2. Wiring issues ...

a. I know I'll need to isolate the CENTER RAIL (hot) of all track sections with insulating pins where the diagram changes color. That said, can I connect all of the OUTER RAILS with regular conductive pins to tie them all into one common ground?

b. I'll have to provide a "hot wire lead" to each individual section, right? My (naïve) thought is to run the wire under the table, poke up through a small hole directly underneath a center rail, and then wedge a little soldered-on sheet plate up into the crevice on the bottom of the center rail. Power provided. However, is there a "more accepted" or common way to do this?

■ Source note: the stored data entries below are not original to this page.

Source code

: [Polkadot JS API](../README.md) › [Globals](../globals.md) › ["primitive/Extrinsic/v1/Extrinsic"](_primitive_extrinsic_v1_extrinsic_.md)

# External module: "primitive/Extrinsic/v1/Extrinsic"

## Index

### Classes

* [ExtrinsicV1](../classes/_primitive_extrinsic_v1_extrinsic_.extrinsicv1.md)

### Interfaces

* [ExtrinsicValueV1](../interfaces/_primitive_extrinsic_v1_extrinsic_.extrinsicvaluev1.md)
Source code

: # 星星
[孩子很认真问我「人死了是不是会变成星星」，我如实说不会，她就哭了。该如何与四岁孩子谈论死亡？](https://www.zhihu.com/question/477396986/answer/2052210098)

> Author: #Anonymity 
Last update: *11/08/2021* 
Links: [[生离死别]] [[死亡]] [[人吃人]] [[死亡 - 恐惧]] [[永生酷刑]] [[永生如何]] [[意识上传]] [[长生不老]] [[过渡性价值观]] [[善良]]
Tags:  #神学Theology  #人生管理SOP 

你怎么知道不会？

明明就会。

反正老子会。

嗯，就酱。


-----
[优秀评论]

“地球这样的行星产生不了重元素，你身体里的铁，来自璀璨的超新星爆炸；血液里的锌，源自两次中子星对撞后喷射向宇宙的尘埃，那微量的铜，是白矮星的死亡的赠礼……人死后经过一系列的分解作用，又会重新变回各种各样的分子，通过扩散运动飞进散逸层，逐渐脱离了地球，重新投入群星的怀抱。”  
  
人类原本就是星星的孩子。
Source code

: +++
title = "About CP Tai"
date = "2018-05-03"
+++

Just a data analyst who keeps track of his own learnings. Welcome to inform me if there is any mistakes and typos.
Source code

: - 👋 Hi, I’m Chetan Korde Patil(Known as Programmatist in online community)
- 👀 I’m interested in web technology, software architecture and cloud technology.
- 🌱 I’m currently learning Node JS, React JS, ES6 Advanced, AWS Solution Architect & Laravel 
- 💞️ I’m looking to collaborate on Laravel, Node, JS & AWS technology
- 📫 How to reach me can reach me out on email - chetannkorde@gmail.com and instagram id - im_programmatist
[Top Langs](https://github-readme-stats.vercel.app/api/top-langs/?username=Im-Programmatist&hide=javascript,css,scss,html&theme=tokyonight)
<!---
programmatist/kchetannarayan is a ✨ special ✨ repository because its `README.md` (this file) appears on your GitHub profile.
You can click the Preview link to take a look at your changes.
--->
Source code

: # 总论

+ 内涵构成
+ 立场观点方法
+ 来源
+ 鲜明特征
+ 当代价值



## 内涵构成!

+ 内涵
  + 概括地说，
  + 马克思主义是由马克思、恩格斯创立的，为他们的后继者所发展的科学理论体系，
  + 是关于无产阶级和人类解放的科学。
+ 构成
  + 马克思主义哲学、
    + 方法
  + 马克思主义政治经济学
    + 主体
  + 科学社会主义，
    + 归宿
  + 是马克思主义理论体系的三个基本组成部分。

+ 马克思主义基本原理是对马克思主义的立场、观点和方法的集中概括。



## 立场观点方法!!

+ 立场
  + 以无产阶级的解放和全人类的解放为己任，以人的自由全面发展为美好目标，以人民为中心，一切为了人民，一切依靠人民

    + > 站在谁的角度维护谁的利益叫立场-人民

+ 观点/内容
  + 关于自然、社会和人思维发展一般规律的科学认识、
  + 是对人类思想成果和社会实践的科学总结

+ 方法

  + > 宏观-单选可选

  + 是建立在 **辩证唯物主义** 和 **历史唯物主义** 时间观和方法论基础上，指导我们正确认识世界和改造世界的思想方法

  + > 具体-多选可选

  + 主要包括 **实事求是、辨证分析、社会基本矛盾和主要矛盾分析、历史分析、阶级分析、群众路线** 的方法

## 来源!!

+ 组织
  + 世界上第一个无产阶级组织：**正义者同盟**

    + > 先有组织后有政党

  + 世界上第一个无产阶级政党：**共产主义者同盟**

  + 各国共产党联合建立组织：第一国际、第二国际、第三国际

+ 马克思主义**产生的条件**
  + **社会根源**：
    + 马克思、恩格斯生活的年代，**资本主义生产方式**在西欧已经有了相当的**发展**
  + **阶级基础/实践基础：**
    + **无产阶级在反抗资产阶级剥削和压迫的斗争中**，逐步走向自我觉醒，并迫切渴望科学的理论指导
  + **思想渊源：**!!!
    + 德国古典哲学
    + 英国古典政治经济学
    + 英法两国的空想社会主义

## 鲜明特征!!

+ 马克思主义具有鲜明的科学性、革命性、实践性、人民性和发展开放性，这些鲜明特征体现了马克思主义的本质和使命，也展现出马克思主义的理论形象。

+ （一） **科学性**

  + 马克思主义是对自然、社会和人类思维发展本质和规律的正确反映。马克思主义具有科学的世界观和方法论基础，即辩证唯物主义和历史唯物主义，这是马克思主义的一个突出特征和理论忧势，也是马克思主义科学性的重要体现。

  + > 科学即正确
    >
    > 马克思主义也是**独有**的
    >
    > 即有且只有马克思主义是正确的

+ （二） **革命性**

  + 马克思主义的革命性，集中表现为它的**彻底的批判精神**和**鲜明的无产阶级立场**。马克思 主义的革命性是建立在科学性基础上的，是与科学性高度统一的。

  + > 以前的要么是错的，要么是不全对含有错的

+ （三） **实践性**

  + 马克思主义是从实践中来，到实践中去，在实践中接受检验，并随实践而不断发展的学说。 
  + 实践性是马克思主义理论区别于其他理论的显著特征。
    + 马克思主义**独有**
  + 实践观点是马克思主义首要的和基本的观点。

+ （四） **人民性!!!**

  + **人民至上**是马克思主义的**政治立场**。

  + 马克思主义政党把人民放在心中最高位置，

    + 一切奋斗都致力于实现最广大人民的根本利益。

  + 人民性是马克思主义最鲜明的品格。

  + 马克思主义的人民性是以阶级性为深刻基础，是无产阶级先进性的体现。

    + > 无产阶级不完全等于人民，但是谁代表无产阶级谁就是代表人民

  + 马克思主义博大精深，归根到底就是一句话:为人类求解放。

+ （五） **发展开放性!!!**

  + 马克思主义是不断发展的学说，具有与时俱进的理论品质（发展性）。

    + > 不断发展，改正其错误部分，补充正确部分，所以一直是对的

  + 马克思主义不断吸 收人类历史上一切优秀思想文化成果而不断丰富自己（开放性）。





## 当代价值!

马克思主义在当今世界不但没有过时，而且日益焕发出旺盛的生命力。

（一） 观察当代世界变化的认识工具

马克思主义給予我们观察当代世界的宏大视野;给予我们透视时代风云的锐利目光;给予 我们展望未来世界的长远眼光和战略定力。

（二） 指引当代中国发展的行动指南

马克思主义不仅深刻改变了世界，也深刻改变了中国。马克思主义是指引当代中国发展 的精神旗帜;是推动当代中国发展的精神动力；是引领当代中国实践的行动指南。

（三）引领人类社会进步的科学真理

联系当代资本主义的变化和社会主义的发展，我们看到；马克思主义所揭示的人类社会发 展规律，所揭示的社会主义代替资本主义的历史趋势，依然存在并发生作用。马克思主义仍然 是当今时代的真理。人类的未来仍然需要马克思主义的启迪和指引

c. I'll have to take the other end of all of those "hot wire leads" and run them each to a bank of toggle switches ... to be able to turn that track section's power on/off. Right? What type of switch would you suggest? I'm thinking something small from Radio Shack, rather than anything "old" from post-war Lionel inventory. If Radio Shack type toggle switches, any bad issues with up to 18V AC or so?

d. From the toggle switches, I can run all of the hot wires to a common lead going to the hot terminal on the transformer, right?


I realize that these are probably pretty basic/fundamental questions. But I want to make sure that I get set "straight" on my thinking now, rather than tell you all later about the stupid mistakes that I made!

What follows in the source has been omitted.